WHAT TO WORK ON => Please retype the listing below exactly as it stands, skipping any pictures.

EXERCISE MATERIALS =>
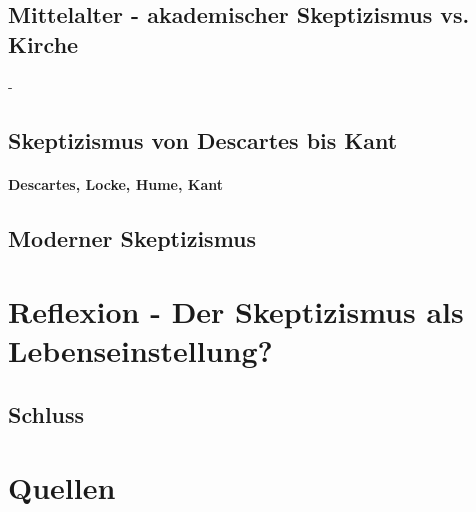\documentclass[12pt,a4paper]{article}
\begin{document}
	\subsection{Mittelalter - akademischer Skeptizismus vs. Kirche}
		-%
	\subsection{Skeptizismus von Descartes bis Kant}
		\paragraph{Descartes, Locke, Hume, Kant}
	\subsection{Moderner Skeptizismus}
\section{Reflexion - Der Skeptizismus als Lebenseinstellung?}
	\subsection{Schluss}


\section*{Quellen}
\end{document}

ANSWER SPACE =>
\documentclass[12pt,a4paper]{article}
\begin{document}
	\subsection{Mittelalter - akademischer Skeptizismus vs. Kirche}
		-%
	\subsection{Skeptizismus von Descartes bis Kant}
		\paragraph{Descartes, Locke, Hume, Kant}
	\subsection{Moderner Skeptizismus}
\section{Reflexion - Der Skeptizismus als Lebenseinstellung?}
	\subsection{Schluss}


\section*{Quellen}
\end{document}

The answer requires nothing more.